When Carthan was elected mayor, four other blacks were elected to the five-member board of aldermen. With the support of three of them, Carthan embarked on an ambitious agenda, building a day care center and public housing. The anti-Carthan aldermen were Roosevelt Granderson, a grocery store clerk, and John Edgar Hays, a white cotton farmer. In 1978, one of Carthan's bloc resigned. He was replaced by another black, an ally of Granderson and Hays. The political balance shifted, and acrimony intensified.

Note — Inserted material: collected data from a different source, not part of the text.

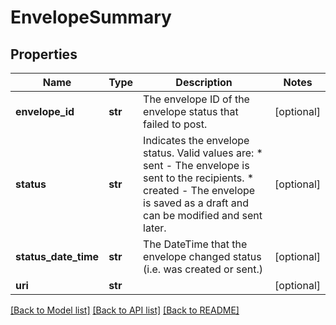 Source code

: # EnvelopeSummary

## Properties
Name | Type | Description | Notes
------------ | ------------- | ------------- | -------------
**envelope_id** | **str** | The envelope ID of the envelope status that failed to post. | [optional] 
**status** | **str** | Indicates the envelope status. Valid values are:  * sent - The envelope is sent to the recipients.  * created - The envelope is saved as a draft and can be modified and sent later. | [optional] 
**status_date_time** | **str** | The DateTime that the envelope changed status (i.e. was created or sent.) | [optional] 
**uri** | **str** |  | [optional] 

[[Back to Model list]](../README.md#documentation-for-models) [[Back to API list]](../README.md#documentation-for-api-endpoints) [[Back to README]](../README.md)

In 1980, Carthan chose a black to be chief of police. The aldermen chose a white. Carthan and six companions went to the tiny police station and confronted the aldermen's chief. There was a melee. Carthan and his accomplices were convicted of assault and given three-year jail sentences; all but Carthan's were suspended. (He began serving his term last summer.) The mayor was required to resign, and Granderson was appointed in his place. Tchula's elections in June 1981 were a last, unequivocal rejection of Carthan's fitful reign: his two supporters on the board of aldermen were defeated, and his white predecessor as mayor was returned to office.
Three weeks later Vincent Bolden and David Hester, cousins from East St. Louis, robbed the grocery store where Granderson worked of $5,000, hustled him to a back room and shot him dead. According to prosecutors, Bolden and Hester were hitmen, contracted by the vengeful ex-mayor to assassinate Granderson for $10,000. Defense attorneys say that a drug dispute may have been the motive: Hester, an admitted dealer, testified that he once sold Granderson cocaine worth $200,000.
Bolden, 30, struck a deal with the prosecutors: in return for pleading guilty to murder and testifying that Carthan hired him, he was offered the likelihood of only eight years in prison instead of a possible death sentence. He took the stand last Wednesday in the murder trial of Carthan, but much of his testimony was ruled inadmissible as hearsay, since Hester alone had made all the alleged arrangements with Carthan. The next day a new plea bargain was struck, this one with Hester: for testifying that he and Bolden had killed Granderson on Carthan's orders and for pleading guilty to felonious assault, he would not be prosecuted for murder.
Carthan's legal squad, which calls its first witness this week, is being furnished by the Washington-based Christie Institute, a liberal public-interest law firm, and by the World Council of Churches. Over the past year Carthan (whose $115,000 bail was put up by local black farmers) has spoken at fund raisers in Eddie Carthan 66 cities, sometimes appearing with celebrated Black Actor Ossie Davis.
Carthan says he is the target of a "racist conspiracy" determined to eliminate "a black man who refuses to be their little boy, who will not bow down to the racist system." The jury of twelve blacks is to decide simply if he was part of a murder.